There are several kinds of analysis tools that operate on Power TAC game logs. One way to do analyses would be to develop a database schema for the data that's contained in a game log, populate the database, and then write queries to extract the data. Nobody has yet worked out such a schema, or if they have they have not shared it. So here we describe how to extract data from an individual game using a logtool analyzer, and how to iterate a logtool analyzer across a tournament.

Access to game logs

Each tournament round produces a csv file with columns

   gameId, gameName, status, gameSize, gameLength, lastTick, weatherLocation, weatherDate, DOI, logUrl

followed by a column for each broker, giving the broker's final score in each game. The logUrl is a download link to the compressed log files. Each compressed log bundle contains

  • a boot-log directory containing the state and trace logs from the boot session,
  • a log directory containing the state and trace logs from the sim session, and
  • the xml boot record.

Links to these tournament csv files will be maintained on the powertac.org website for "official" tournaments.

Per-game analyzers

The Power TAC simulator produces two log files for each boot session, and two for each simulation (or sim) session with brokers.

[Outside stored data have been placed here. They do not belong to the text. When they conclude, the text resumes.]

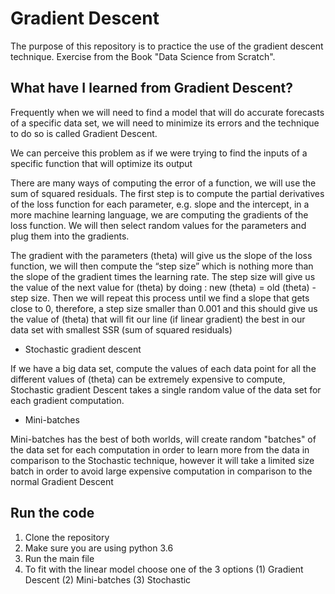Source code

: # Gradient Descent

The purpose of this repository is to practice the use of the gradient descent technique. Exercise from the Book "Data Science from Scratch".


## What  have I learned from Gradient Descent?

Frequently when we will need to find a model that will do accurate forecasts of a specific data set, we will need to minimize its errors and the technique to do so is called Gradient Descent.

We can perceive this problem as if we were trying to find the inputs of a specific function that will optimize its output

There are many ways of computing the error of a function, we will use the sum of squared residuals. The first step is to compute the partial derivatives of the loss function for each parameter, e.g. slope and the intercept, in a more machine learning language, we are computing the gradients of the loss function. We will then select random values for the parameters and plug them into the gradients.

The gradient with the parameters (theta) will give us the slope of the loss function, we will then compute the “step size” which is nothing more than the slope of the gradient times the learning rate. The step size will give us the value of the next value for (theta) by doing :
new (theta) = old (theta) - step size. Then we will repeat this process until we find a slope that gets close to 0, therefore, a step size smaller than 0.001 and this should give us the value of (theta) that will fit our line (if linear gradient) the best in our data set with smallest SSR (sum of squared residuals)

* Stochastic gradient descent

If we have a big data set, compute the values of each data point for all the different values of (theta) can be extremely expensive to compute, Stochastic gradient Descent takes a single random value of the data set for each gradient computation.
* Mini-batches

Mini-batches has the best of both worlds, will create random "batches" of the data set for each computation in order to learn more from the data in comparison to the Stochastic technique, however it will take a limited size batch in order to avoid large expensive computation in comparison to the normal Gradient Descent



## Run the code

1. Clone the repository
2. Make sure you are using python 3.6
3. Run the main file
4. To fit with the linear model choose one of the 3 options (1) Gradient Descent (2) Mini-batches (3) Stochastic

  1. The first is the "trace" log that contains a record of significant activities in the simulator. The trace log is primarily intended for debugging -- for example, it's common to run a boot or sim and search for the string "ERROR" in the trace log. The trace log also sometimes contains information needed for analysis. Since the format of log entries in the trace log is not standardized, data extraction from the trace log requires a certain amount of text processing. There are currently no examples of such analyzers, since it's considered a bug to have important data not appearing in the state log.
  2. The second is the "state" log, containing a record of each significant state change in the simulator. These are all object creation and method calls. Not all object creation and method call events are logged, but generally all instances of domain types and messages are logged when they are created or when they arrive as messages from brokers, as are method calls that change the state of domain objects. The format of this log is standardized by the use of Java annotations to trigger the logging behavior, which is virtually all implemented using aspect-oriented programming. This means that a single codebase (it's in the powertac-aop module inside powertac-core) generates all the log entries. The format is also designed to be easy to process by re-creating copies of the original objects, and calling their methods. This allows the game-replay behavior of the visualizer, as well as data extraction from the re-created objects.

The analyzers in powertac-tools/logtool-examples all operate by reading a state log file and extracting data from the objects created as the file is processed. Most of them produce tables in csv format for ease in further analysis via spreadsheet, R, or Python, while a few produce output in the form of dictionary structures that are directly readable in Python. The format of the output is described in the header comments for each analyzer.

Analyzers are not difficult to write; in general, each has a setup section that processes the command line and initializes data collectors, methods that respond to events such as message arrivals, per-timeslot reporting, and summary reporting. Some understanding of simulator operation and message structure is needed in most cases. For example. wholesale market interactions for a given timeslot typically take place in the 24 timeslots preceding the delivery of energy.

To use these analyzers, you will need a Java 8 or newer SDK (not just the runtime), and a working installation of maven 3.3 or newer. You will need to clone the powertac-tools repo (git clone https://github.com/powertac/powertac-tools), then run a build in powertac-tools/logtool-examples (mvn clean test).

The per-game analyzers can all be run from a command line as

   mvn exec:exec -Dexec.args="classname [options] input-file output-file"

Tournament processing

In many cases, interesting analyses must be extended across all the games in a tournament or experiment. The TournamentLogtoolProcessor in powertac-tools/python-scripts serves this purpose. It reads the csv file produced by the tournament or experiment manager, and iterates over the games. If the logs for a game are not yet stored locally, it downloads and unpacks them. For each game, it then runs the requested logtool analyzer. Note that you will need a significant amount of free disk space to download and unpack all the logs for a tournament. The complete set of unpacked logs for the 2018 tournament requres nearly 300 Gb.

To use TournamentLogtoolProcess.py, you need a working installation of Python 3.4 or newer. You can run it directly from the command line if your operating system supports this behavior (Linux and Mac OS should) and if you make the file executable (chmod +x TournamentLogtoolProcessor.py). If you run it without arguments, it will tell you what it needs. If your operating system does not support this behavior (anyone care to test on Windows and tell us?), then you need to be sure that the python command runs python version 3 (it tells you when it starts up, and you can quit by typing quit() at the prompt). If not, then try python3. You can then run it as python3 TournamentLogtoolPocessor.py to get the usage instructions. Alternatively, you can load it into a python IDE (like Idle) and run the iterate() method. As it runs, it will print out (or return) lines of the form

{'path': path-to-data-file, 'gameId': game-number}

Each line can be read into python as a dict structure, which gives the game number and the path to the file.

Also in the powertac-tools/python-scripts directory are a number of examples that use this ability to iterate over games to extract and plot data across an entire tournament. An example of such a script is PlotCapacityData.py.